───── The data

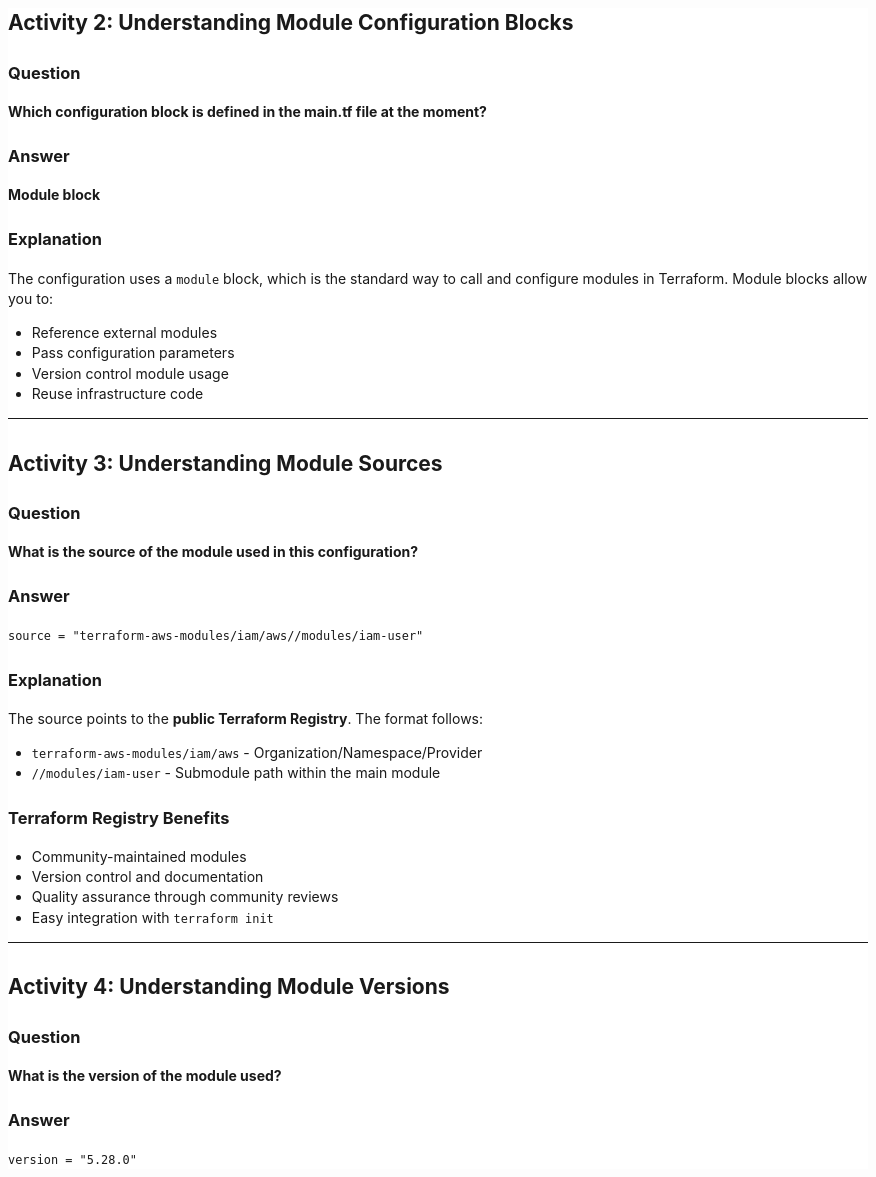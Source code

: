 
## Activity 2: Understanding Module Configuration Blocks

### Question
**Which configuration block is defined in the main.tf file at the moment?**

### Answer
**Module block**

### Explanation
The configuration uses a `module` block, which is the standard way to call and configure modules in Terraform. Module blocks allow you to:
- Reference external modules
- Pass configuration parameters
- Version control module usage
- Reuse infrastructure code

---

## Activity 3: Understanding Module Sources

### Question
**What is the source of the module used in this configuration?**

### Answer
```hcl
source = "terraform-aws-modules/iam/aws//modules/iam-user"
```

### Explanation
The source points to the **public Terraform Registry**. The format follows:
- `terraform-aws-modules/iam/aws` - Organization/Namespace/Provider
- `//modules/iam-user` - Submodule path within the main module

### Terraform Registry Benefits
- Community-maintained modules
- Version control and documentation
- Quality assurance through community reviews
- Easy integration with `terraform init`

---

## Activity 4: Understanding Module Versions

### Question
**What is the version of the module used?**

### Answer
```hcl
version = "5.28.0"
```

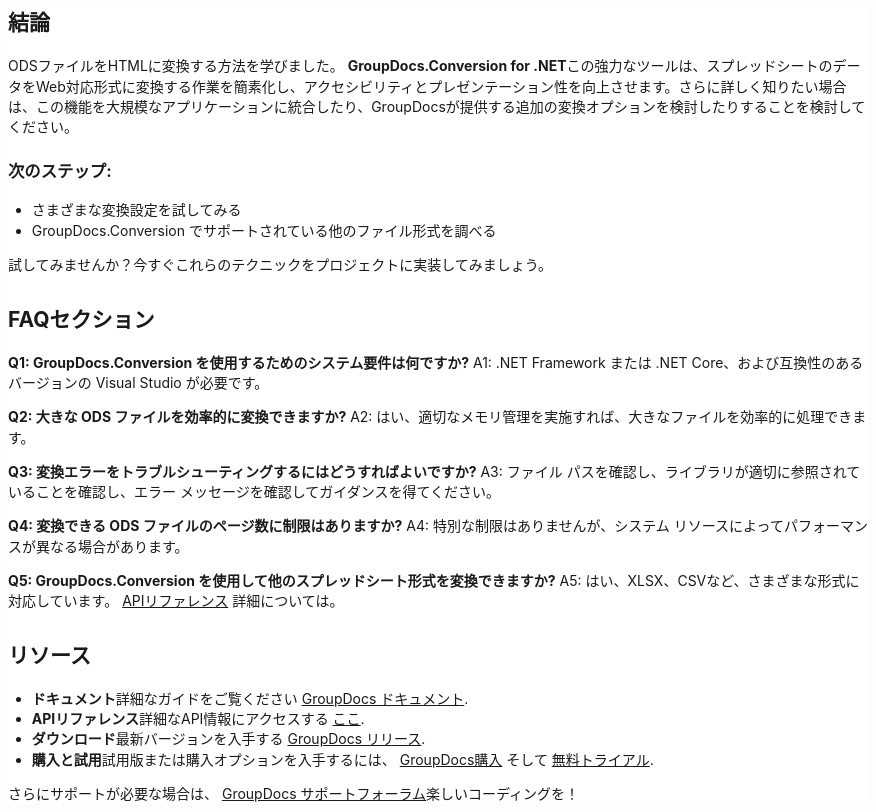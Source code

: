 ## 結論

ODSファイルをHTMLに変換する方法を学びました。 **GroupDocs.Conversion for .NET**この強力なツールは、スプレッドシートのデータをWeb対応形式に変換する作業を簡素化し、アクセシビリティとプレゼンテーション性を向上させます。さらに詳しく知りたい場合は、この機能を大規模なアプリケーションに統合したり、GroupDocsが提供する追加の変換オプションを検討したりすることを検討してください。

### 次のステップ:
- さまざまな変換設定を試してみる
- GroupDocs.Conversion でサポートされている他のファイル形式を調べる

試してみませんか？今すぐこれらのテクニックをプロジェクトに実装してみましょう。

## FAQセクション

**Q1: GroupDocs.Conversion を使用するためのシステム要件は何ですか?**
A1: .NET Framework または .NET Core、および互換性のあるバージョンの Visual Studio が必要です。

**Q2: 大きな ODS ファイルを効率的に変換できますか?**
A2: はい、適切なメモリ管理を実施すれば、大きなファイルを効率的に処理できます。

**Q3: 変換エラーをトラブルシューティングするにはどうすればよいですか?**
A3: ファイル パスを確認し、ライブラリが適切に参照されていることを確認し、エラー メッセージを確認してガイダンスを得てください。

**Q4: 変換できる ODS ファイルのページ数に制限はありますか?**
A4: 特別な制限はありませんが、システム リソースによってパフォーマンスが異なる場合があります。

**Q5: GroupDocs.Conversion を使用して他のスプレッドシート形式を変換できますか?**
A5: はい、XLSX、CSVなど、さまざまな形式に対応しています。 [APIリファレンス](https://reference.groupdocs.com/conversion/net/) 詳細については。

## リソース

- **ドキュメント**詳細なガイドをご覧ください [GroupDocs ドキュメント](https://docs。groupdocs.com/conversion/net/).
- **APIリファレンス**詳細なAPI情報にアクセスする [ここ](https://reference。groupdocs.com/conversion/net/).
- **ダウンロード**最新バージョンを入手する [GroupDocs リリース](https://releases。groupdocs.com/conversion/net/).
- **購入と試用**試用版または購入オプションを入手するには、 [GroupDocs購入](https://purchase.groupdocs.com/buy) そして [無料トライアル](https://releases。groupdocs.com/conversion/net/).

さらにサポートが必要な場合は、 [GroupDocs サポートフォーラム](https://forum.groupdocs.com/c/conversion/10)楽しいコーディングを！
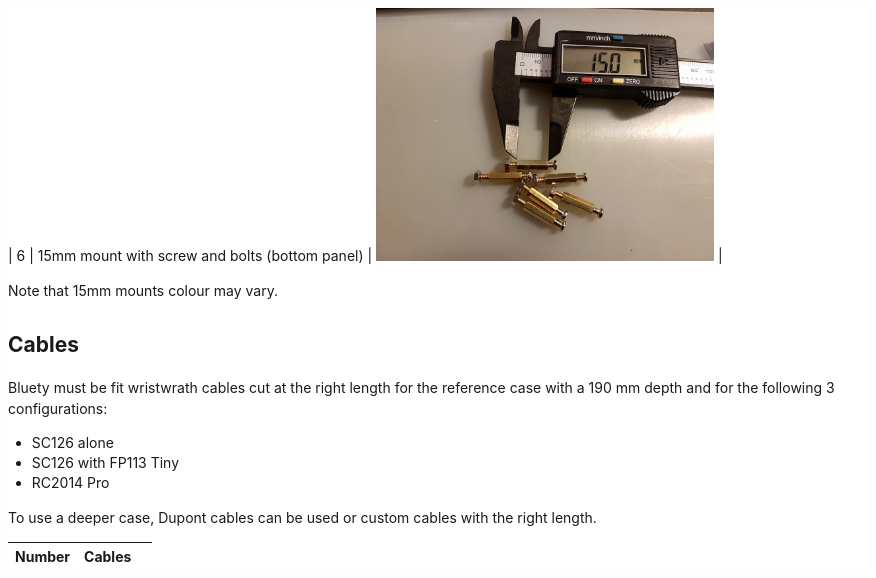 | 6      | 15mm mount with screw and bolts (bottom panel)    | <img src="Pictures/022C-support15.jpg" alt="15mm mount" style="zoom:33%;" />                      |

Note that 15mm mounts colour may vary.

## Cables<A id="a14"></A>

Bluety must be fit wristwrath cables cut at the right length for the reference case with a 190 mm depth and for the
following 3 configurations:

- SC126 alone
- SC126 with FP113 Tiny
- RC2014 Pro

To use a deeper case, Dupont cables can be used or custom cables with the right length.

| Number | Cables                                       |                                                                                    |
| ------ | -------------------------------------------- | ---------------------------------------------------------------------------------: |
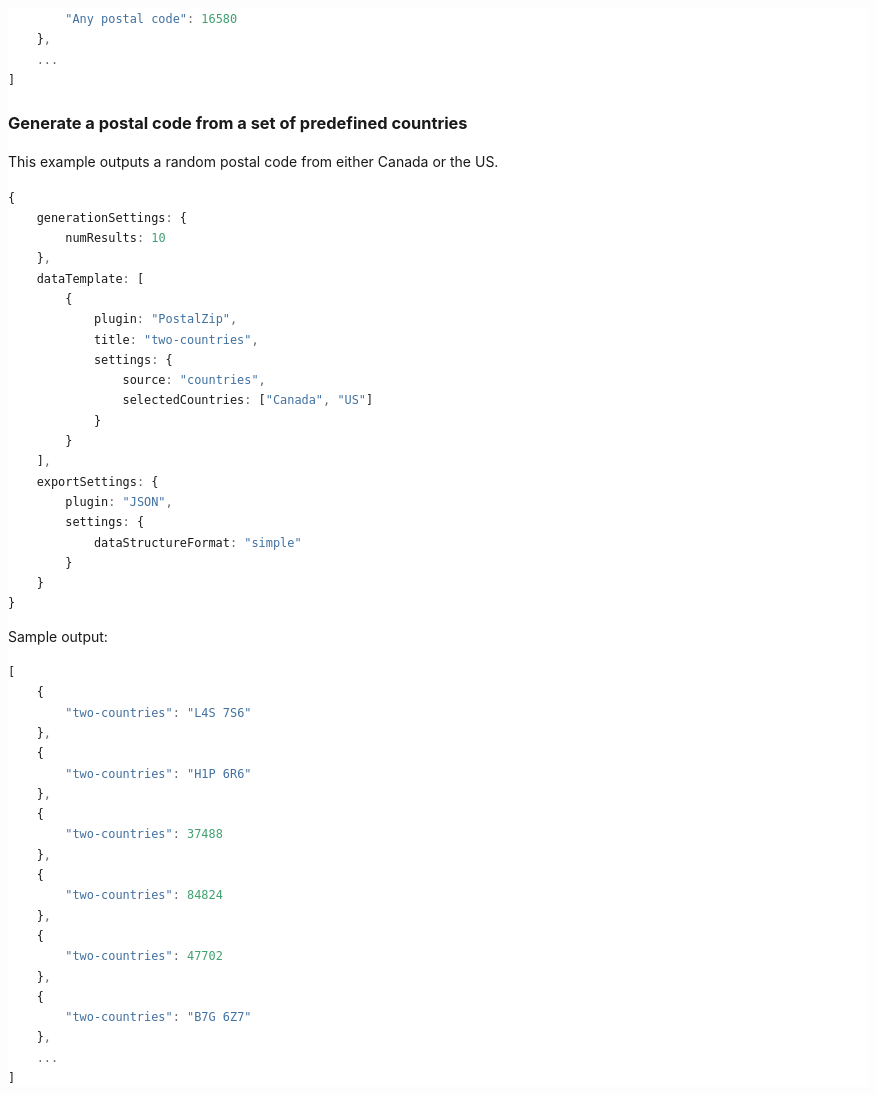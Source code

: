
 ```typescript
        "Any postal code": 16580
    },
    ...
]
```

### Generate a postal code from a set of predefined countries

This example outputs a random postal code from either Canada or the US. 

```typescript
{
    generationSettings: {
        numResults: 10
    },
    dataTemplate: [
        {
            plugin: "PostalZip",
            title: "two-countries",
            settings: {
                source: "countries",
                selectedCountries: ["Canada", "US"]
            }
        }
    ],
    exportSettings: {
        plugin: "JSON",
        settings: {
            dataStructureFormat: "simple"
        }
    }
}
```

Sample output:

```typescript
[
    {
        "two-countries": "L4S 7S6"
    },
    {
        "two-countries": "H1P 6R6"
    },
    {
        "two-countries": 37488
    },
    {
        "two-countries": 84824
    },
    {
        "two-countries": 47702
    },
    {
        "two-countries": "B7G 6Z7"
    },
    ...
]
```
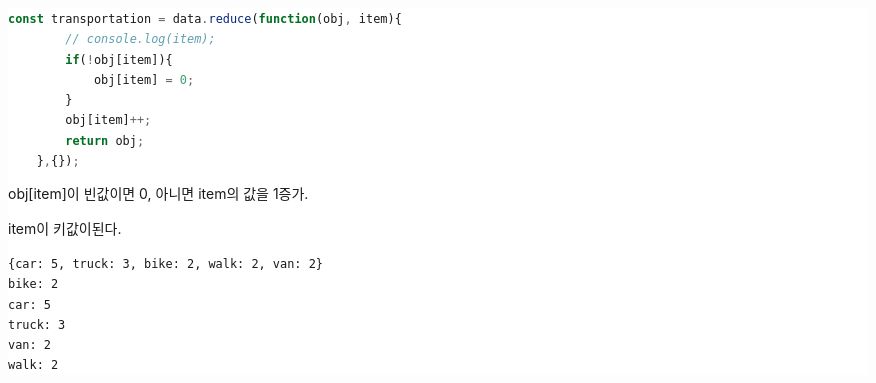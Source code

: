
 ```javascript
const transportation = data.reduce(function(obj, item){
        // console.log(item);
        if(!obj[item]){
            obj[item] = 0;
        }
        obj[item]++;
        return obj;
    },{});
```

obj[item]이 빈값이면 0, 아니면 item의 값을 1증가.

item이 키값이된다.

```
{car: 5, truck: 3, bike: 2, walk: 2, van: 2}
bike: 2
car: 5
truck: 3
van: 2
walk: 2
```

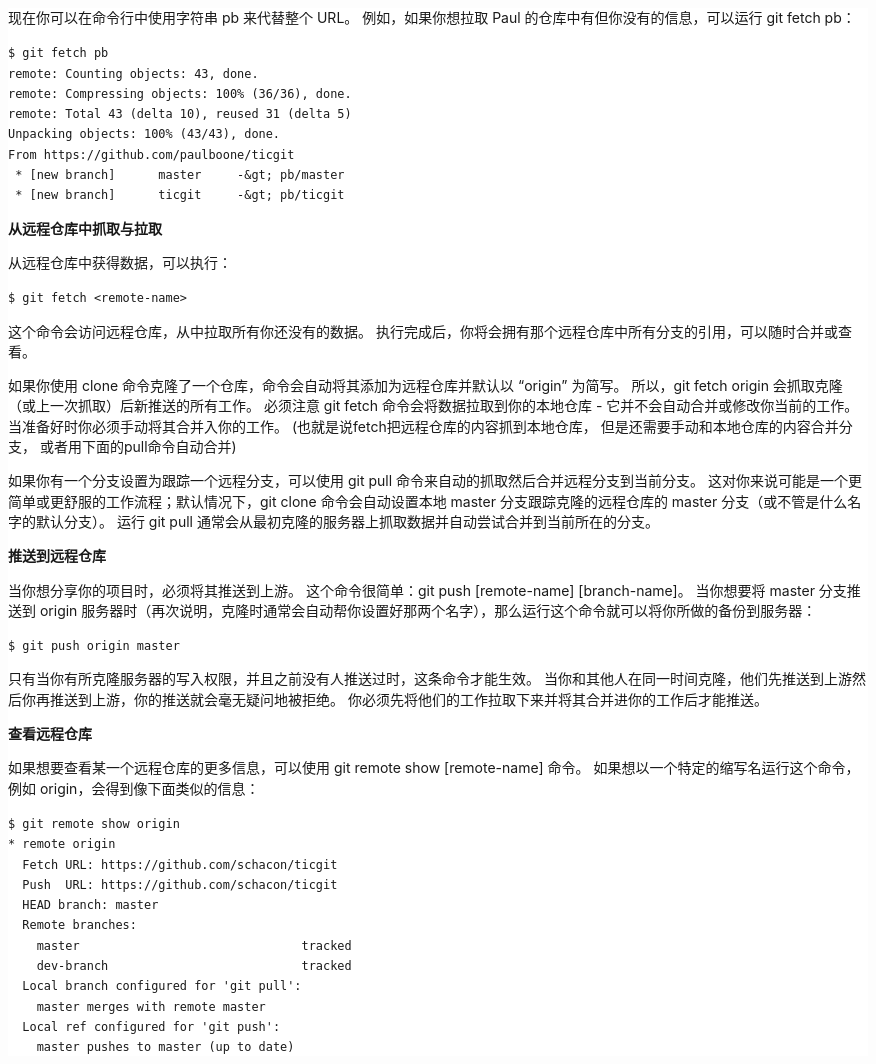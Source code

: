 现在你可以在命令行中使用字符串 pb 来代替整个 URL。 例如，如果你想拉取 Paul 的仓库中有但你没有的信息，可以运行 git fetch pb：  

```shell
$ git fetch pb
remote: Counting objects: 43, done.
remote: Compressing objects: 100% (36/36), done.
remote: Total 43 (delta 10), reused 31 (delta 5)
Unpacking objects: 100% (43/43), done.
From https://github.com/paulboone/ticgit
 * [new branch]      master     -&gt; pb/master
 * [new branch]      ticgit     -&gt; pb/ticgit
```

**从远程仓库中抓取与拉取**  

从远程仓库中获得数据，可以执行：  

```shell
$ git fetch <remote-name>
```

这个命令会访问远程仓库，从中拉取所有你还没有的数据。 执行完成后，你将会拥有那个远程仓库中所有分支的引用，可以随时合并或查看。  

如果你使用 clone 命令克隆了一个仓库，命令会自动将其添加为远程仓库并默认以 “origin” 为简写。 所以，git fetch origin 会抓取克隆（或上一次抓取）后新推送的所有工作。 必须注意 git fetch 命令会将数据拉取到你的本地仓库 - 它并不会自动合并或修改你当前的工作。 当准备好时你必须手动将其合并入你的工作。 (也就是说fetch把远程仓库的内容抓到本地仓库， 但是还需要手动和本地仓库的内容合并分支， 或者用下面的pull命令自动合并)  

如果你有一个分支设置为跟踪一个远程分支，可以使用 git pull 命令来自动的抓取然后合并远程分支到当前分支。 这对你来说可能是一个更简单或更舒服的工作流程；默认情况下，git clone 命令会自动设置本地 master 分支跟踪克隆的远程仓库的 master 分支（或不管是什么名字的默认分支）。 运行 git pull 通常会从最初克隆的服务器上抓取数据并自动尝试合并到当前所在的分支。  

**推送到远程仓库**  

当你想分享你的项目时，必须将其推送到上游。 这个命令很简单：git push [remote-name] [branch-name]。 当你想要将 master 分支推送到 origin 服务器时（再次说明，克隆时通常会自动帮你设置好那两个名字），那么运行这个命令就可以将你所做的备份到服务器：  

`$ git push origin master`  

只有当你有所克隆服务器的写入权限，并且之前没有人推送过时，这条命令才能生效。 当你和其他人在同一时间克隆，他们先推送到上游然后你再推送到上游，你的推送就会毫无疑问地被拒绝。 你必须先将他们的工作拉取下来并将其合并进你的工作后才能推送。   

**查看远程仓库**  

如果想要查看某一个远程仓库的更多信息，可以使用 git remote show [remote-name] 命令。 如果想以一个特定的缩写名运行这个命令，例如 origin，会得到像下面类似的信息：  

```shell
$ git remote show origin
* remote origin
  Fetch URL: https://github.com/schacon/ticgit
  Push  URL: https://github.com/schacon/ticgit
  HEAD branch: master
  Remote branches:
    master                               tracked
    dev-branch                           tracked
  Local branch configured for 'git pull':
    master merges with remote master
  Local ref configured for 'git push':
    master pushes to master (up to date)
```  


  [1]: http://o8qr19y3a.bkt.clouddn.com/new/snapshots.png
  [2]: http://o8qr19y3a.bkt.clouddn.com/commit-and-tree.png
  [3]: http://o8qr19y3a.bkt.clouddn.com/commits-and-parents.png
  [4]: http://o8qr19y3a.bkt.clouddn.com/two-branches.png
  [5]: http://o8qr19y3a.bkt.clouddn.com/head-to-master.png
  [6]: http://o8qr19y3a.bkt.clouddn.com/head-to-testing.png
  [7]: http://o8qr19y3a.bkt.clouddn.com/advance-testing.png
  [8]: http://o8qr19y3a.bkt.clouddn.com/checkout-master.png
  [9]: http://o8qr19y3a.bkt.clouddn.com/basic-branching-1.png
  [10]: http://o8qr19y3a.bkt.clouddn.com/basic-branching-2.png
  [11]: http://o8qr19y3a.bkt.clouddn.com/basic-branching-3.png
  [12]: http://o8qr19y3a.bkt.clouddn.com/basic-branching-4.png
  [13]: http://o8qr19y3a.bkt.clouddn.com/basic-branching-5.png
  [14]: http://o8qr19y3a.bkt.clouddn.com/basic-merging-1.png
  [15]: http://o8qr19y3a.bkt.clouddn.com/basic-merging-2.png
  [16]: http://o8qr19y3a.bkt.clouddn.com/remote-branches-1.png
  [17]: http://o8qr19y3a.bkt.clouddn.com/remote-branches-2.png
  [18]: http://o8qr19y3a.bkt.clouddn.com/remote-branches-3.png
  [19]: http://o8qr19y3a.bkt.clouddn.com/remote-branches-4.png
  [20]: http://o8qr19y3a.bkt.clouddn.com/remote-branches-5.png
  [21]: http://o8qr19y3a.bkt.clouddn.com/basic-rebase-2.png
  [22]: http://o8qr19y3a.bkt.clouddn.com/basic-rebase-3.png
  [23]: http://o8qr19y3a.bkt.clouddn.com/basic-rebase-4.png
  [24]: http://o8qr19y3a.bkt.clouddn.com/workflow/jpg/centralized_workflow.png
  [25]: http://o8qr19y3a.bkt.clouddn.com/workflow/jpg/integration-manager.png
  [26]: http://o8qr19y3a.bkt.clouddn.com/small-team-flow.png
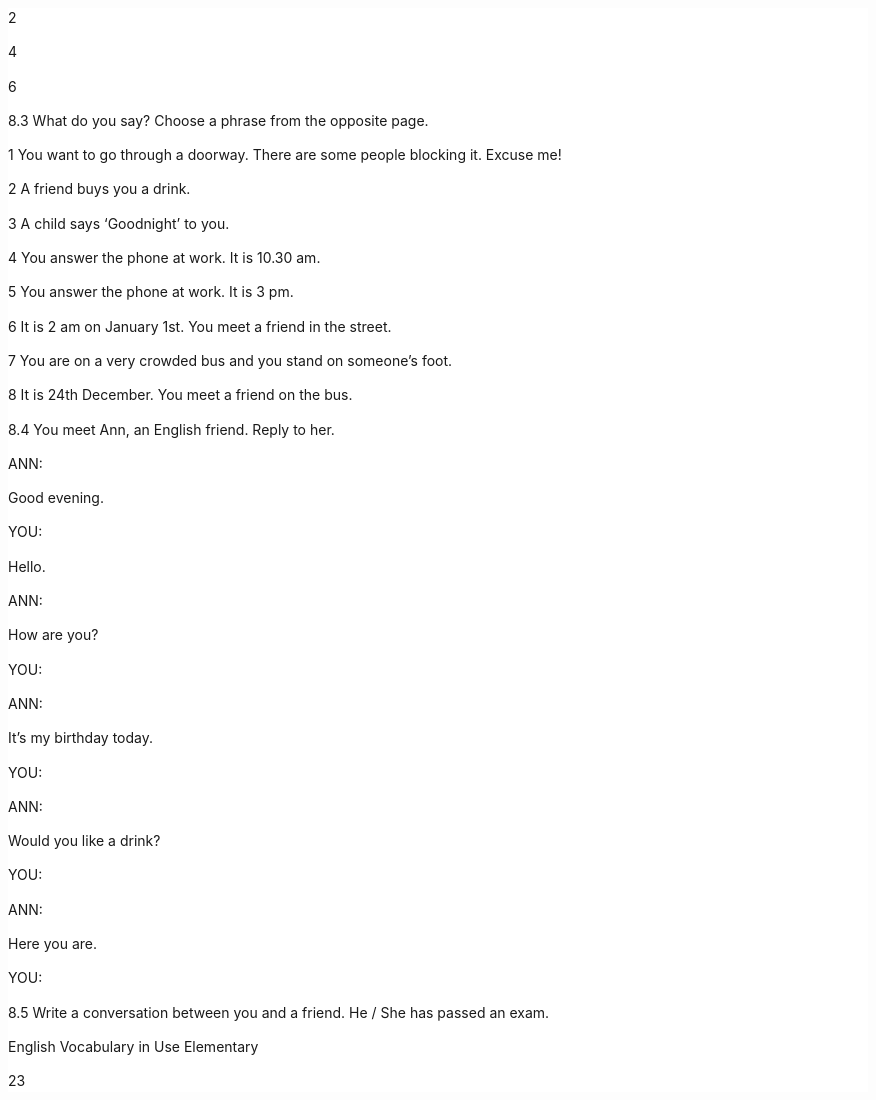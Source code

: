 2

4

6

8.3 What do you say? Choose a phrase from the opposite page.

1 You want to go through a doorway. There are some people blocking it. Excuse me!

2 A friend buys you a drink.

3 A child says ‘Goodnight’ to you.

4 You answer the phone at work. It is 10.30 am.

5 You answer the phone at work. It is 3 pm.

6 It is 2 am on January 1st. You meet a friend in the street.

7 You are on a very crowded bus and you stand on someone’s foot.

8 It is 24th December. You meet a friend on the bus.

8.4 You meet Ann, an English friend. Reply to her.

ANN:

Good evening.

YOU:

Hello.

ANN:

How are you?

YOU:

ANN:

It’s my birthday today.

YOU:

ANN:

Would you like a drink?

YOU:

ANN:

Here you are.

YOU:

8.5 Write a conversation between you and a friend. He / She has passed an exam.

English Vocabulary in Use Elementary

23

──────────

Using the records above, select and copy every line that has the word "workflow".

  [24]: http://o8qr19y3a.bkt.clouddn.com/workflow/jpg/centralized_workflow.png
  [25]: http://o8qr19y3a.bkt.clouddn.com/workflow/jpg/integration-manager.png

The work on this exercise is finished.